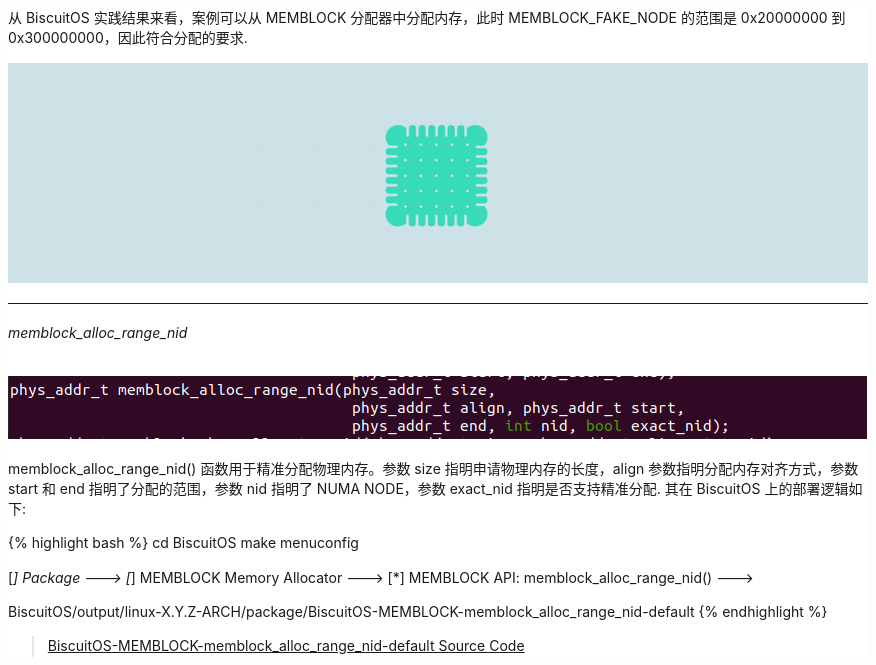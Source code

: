 从 BiscuitOS 实践结果来看，案例可以从 MEMBLOCK 分配器中分配内存，此时 MEMBLOCK_FAKE_NODE 的范围是 0x20000000 到 0x300000000，因此符合分配的要求.

![](/assets/PDB/BiscuitOS/kernel/IND000100.png)

------------------------------------------

###### <span id="B5E">memblock_alloc_range_nid</span>

![](/assets/PDB/HK/TH002216.png)

memblock_alloc_range_nid() 函数用于精准分配物理内存。参数 size 指明申请物理内存的长度，align 参数指明分配内存对齐方式，参数 start 和 end 指明了分配的范围，参数 nid 指明了 NUMA NODE，参数 exact_nid 指明是否支持精准分配. 其在 BiscuitOS 上的部署逻辑如下:

{% highlight bash %}
cd BiscuitOS
make menuconfig

  [*] Package  --->
      [*] MEMBLOCK Memory Allocator  --->
          [*] MEMBLOCK API: memblock_alloc_range_nid()  --->

BiscuitOS/output/linux-X.Y.Z-ARCH/package/BiscuitOS-MEMBLOCK-memblock_alloc_range_nid-default
{% endhighlight %}

> [BiscuitOS-MEMBLOCK-memblock_alloc_range_nid-default Source Code](https://gitee.com/BiscuitOS_team/HardStack/tree/Gitee/Memory-Allocator/MEMBLOCK/BiscuitOS-MEMBLOCK-memblock_alloc_range_nid)
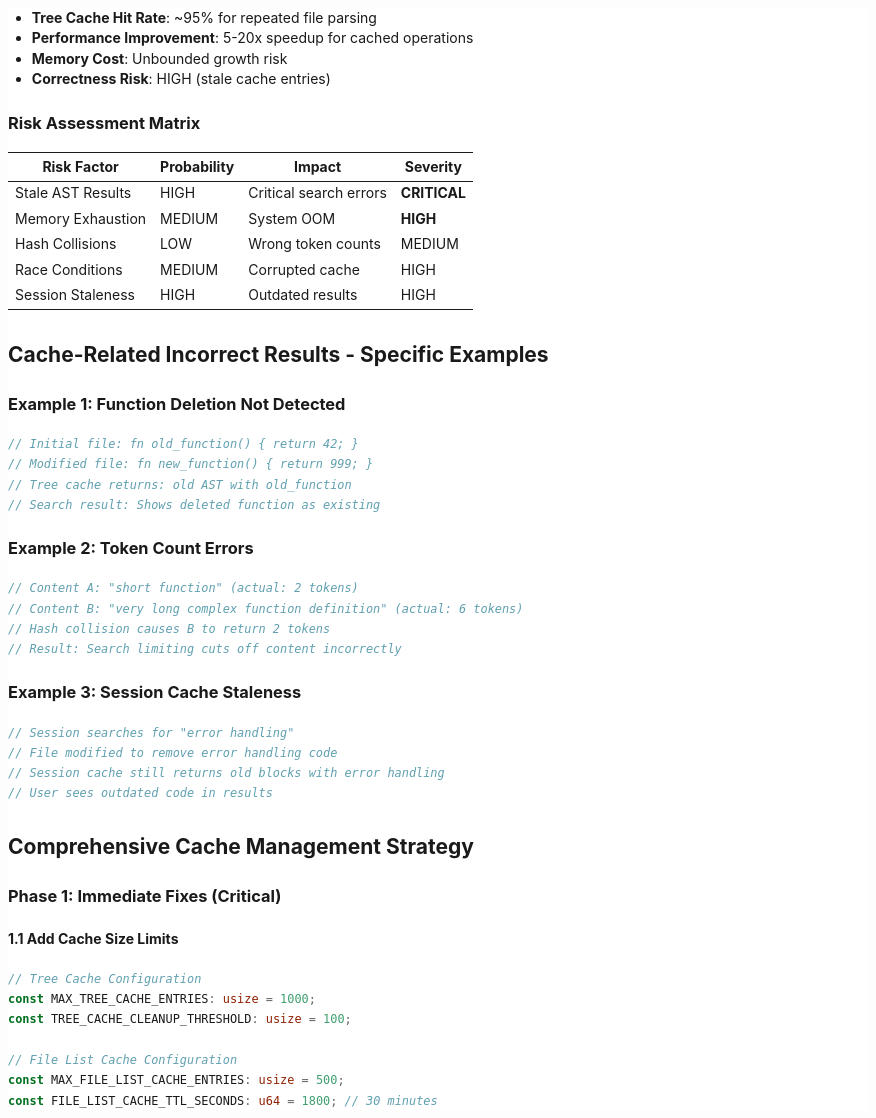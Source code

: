 - **Tree Cache Hit Rate**: ~95% for repeated file parsing
- **Performance Improvement**: 5-20x speedup for cached operations
- **Memory Cost**: Unbounded growth risk
- **Correctness Risk**: HIGH (stale cache entries)

### Risk Assessment Matrix
| Risk Factor | Probability | Impact | Severity |
|-------------|-------------|---------|----------|
| Stale AST Results | HIGH | Critical search errors | **CRITICAL** |
| Memory Exhaustion | MEDIUM | System OOM | **HIGH** |
| Hash Collisions | LOW | Wrong token counts | MEDIUM |
| Race Conditions | MEDIUM | Corrupted cache | HIGH |
| Session Staleness | HIGH | Outdated results | HIGH |

## Cache-Related Incorrect Results - Specific Examples

### Example 1: Function Deletion Not Detected
```rust
// Initial file: fn old_function() { return 42; }
// Modified file: fn new_function() { return 999; }
// Tree cache returns: old AST with old_function
// Search result: Shows deleted function as existing
```

### Example 2: Token Count Errors
```rust
// Content A: "short function" (actual: 2 tokens)
// Content B: "very long complex function definition" (actual: 6 tokens) 
// Hash collision causes B to return 2 tokens
// Result: Search limiting cuts off content incorrectly
```

### Example 3: Session Cache Staleness
```rust
// Session searches for "error handling"
// File modified to remove error handling code
// Session cache still returns old blocks with error handling
// User sees outdated code in results
```

## Comprehensive Cache Management Strategy

### Phase 1: Immediate Fixes (Critical)

#### 1.1 Add Cache Size Limits
```rust
// Tree Cache Configuration
const MAX_TREE_CACHE_ENTRIES: usize = 1000;
const TREE_CACHE_CLEANUP_THRESHOLD: usize = 100;

// File List Cache Configuration  
const MAX_FILE_LIST_CACHE_ENTRIES: usize = 500;
const FILE_LIST_CACHE_TTL_SECONDS: u64 = 1800; // 30 minutes
```
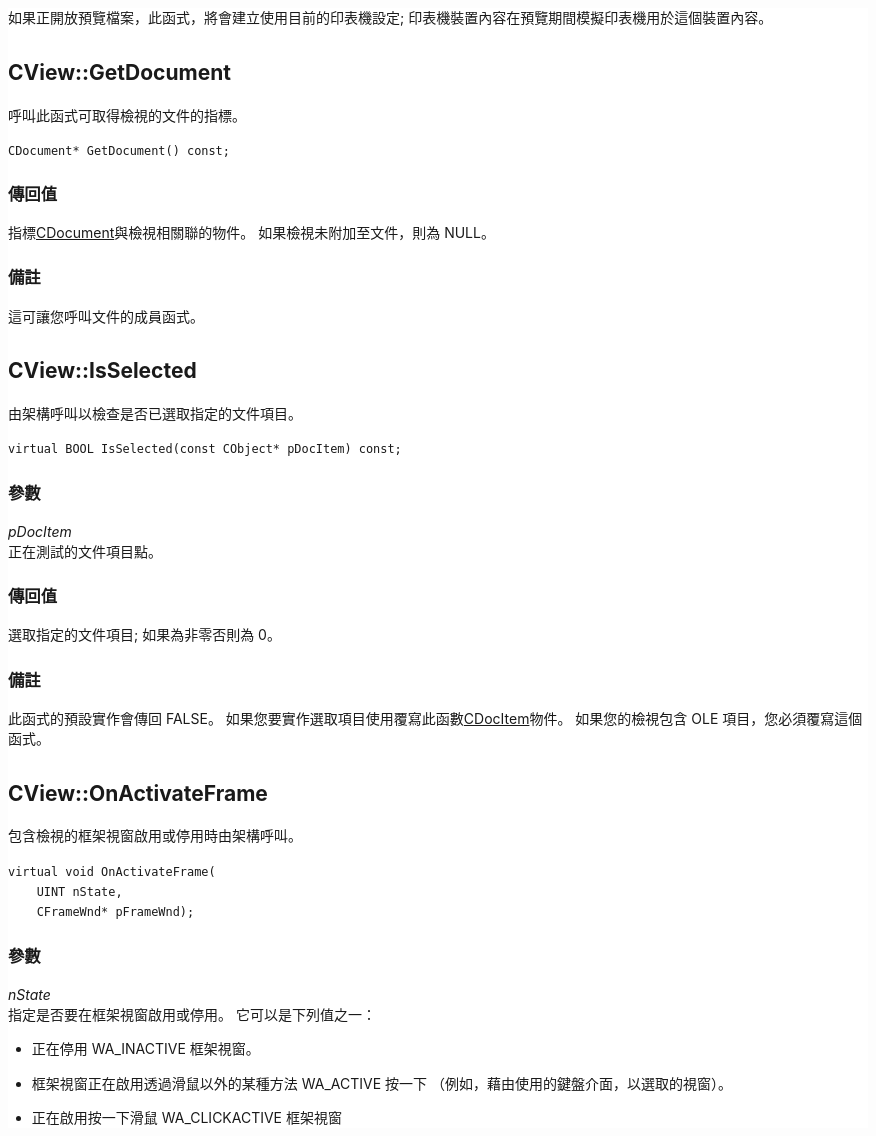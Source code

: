  如果正開放預覽檔案，此函式，將會建立使用目前的印表機設定; 印表機裝置內容在預覽期間模擬印表機用於這個裝置內容。  
  
##  <a name="getdocument"></a>  CView::GetDocument  
 呼叫此函式可取得檢視的文件的指標。  
  
```  
CDocument* GetDocument() const;  
```  
  
### <a name="return-value"></a>傳回值  
 指標[CDocument](../../mfc/reference/cdocument-class.md)與檢視相關聯的物件。 如果檢視未附加至文件，則為 NULL。  
  
### <a name="remarks"></a>備註  
 這可讓您呼叫文件的成員函式。  
  
##  <a name="isselected"></a>  CView::IsSelected  
 由架構呼叫以檢查是否已選取指定的文件項目。  
  
```  
virtual BOOL IsSelected(const CObject* pDocItem) const;  
```  
  
### <a name="parameters"></a>參數  
 *pDocItem*  
 正在測試的文件項目點。  
  
### <a name="return-value"></a>傳回值  
 選取指定的文件項目; 如果為非零否則為 0。  
  
### <a name="remarks"></a>備註  
 此函式的預設實作會傳回 FALSE。 如果您要實作選取項目使用覆寫此函數[CDocItem](../../mfc/reference/cdocitem-class.md)物件。 如果您的檢視包含 OLE 項目，您必須覆寫這個函式。  
  
##  <a name="onactivateframe"></a>  CView::OnActivateFrame  
 包含檢視的框架視窗啟用或停用時由架構呼叫。  
  
```  
virtual void OnActivateFrame(
    UINT nState,  
    CFrameWnd* pFrameWnd);
```  
  
### <a name="parameters"></a>參數  
 *nState*  
 指定是否要在框架視窗啟用或停用。 它可以是下列值之一：  
  
- 正在停用 WA_INACTIVE 框架視窗。  
  
- 框架視窗正在啟用透過滑鼠以外的某種方法 WA_ACTIVE 按一下 （例如，藉由使用的鍵盤介面，以選取的視窗）。  
  
- 正在啟用按一下滑鼠 WA_CLICKACTIVE 框架視窗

Assignment |
Quote everything in the listing above exactly; pictures are the only thing to omit.

Exercise response |
Source code

: 从 BiscuitOS 实践结果来看，案例可以从 MEMBLOCK 分配器中分配内存，此时 MEMBLOCK_FAKE_NODE 的范围是 0x20000000 到 0x300000000，因此符合分配的要求.

![](/assets/PDB/BiscuitOS/kernel/IND000100.png)

------------------------------------------

###### <span id="B5E">memblock_alloc_range_nid</span>

![](/assets/PDB/HK/TH002216.png)

memblock_alloc_range_nid() 函数用于精准分配物理内存。参数 size 指明申请物理内存的长度，align 参数指明分配内存对齐方式，参数 start 和 end 指明了分配的范围，参数 nid 指明了 NUMA NODE，参数 exact_nid 指明是否支持精准分配. 其在 BiscuitOS 上的部署逻辑如下:

{% highlight bash %}
cd BiscuitOS
make menuconfig

  [*] Package  --->
      [*] MEMBLOCK Memory Allocator  --->
          [*] MEMBLOCK API: memblock_alloc_range_nid()  --->

BiscuitOS/output/linux-X.Y.Z-ARCH/package/BiscuitOS-MEMBLOCK-memblock_alloc_range_nid-default
{% endhighlight %}

> [BiscuitOS-MEMBLOCK-memblock_alloc_range_nid-default Source Code](https://gitee.com/BiscuitOS_team/HardStack/tree/Gitee/Memory-Allocator/MEMBLOCK/BiscuitOS-MEMBLOCK-memblock_alloc_range_nid)
Source code

: - **Tree Cache Hit Rate**: ~95% for repeated file parsing
- **Performance Improvement**: 5-20x speedup for cached operations
- **Memory Cost**: Unbounded growth risk
- **Correctness Risk**: HIGH (stale cache entries)

### Risk Assessment Matrix
| Risk Factor | Probability | Impact | Severity |
|-------------|-------------|---------|----------|
| Stale AST Results | HIGH | Critical search errors | **CRITICAL** |
| Memory Exhaustion | MEDIUM | System OOM | **HIGH** |
| Hash Collisions | LOW | Wrong token counts | MEDIUM |
| Race Conditions | MEDIUM | Corrupted cache | HIGH |
| Session Staleness | HIGH | Outdated results | HIGH |

## Cache-Related Incorrect Results - Specific Examples

### Example 1: Function Deletion Not Detected
```rust
// Initial file: fn old_function() { return 42; }
// Modified file: fn new_function() { return 999; }
// Tree cache returns: old AST with old_function
// Search result: Shows deleted function as existing
```

### Example 2: Token Count Errors
```rust
// Content A: "short function" (actual: 2 tokens)
// Content B: "very long complex function definition" (actual: 6 tokens) 
// Hash collision causes B to return 2 tokens
// Result: Search limiting cuts off content incorrectly
```

### Example 3: Session Cache Staleness
```rust
// Session searches for "error handling"
// File modified to remove error handling code
// Session cache still returns old blocks with error handling
// User sees outdated code in results
```

## Comprehensive Cache Management Strategy

### Phase 1: Immediate Fixes (Critical)

#### 1.1 Add Cache Size Limits
```rust
// Tree Cache Configuration
const MAX_TREE_CACHE_ENTRIES: usize = 1000;
const TREE_CACHE_CLEANUP_THRESHOLD: usize = 100;

// File List Cache Configuration  
const MAX_FILE_LIST_CACHE_ENTRIES: usize = 500;
const FILE_LIST_CACHE_TTL_SECONDS: u64 = 1800; // 30 minutes
```
Source code

:  如果正開放預覽檔案，此函式，將會建立使用目前的印表機設定; 印表機裝置內容在預覽期間模擬印表機用於這個裝置內容。  
  
##  <a name="getdocument"></a>  CView::GetDocument  
 呼叫此函式可取得檢視的文件的指標。  
  
```  
CDocument* GetDocument() const;  
```  
  
### <a name="return-value"></a>傳回值  
 指標[CDocument](../../mfc/reference/cdocument-class.md)與檢視相關聯的物件。 如果檢視未附加至文件，則為 NULL。  
  
### <a name="remarks"></a>備註  
 這可讓您呼叫文件的成員函式。  
  
##  <a name="isselected"></a>  CView::IsSelected  
 由架構呼叫以檢查是否已選取指定的文件項目。  
  
```  
virtual BOOL IsSelected(const CObject* pDocItem) const;  
```  
  
### <a name="parameters"></a>參數  
 *pDocItem*  
 正在測試的文件項目點。  
  
### <a name="return-value"></a>傳回值  
 選取指定的文件項目; 如果為非零否則為 0。  
  
### <a name="remarks"></a>備註  
 此函式的預設實作會傳回 FALSE。 如果您要實作選取項目使用覆寫此函數[CDocItem](../../mfc/reference/cdocitem-class.md)物件。 如果您的檢視包含 OLE 項目，您必須覆寫這個函式。  
  
##  <a name="onactivateframe"></a>  CView::OnActivateFrame  
 包含檢視的框架視窗啟用或停用時由架構呼叫。  
  
```  
virtual void OnActivateFrame(
    UINT nState,  
    CFrameWnd* pFrameWnd);
```  
  
### <a name="parameters"></a>參數  
 *nState*  
 指定是否要在框架視窗啟用或停用。 它可以是下列值之一：  
  
- 正在停用 WA_INACTIVE 框架視窗。  
  
- 框架視窗正在啟用透過滑鼠以外的某種方法 WA_ACTIVE 按一下 （例如，藉由使用的鍵盤介面，以選取的視窗）。  
  
- 正在啟用按一下滑鼠 WA_CLICKACTIVE 框架視窗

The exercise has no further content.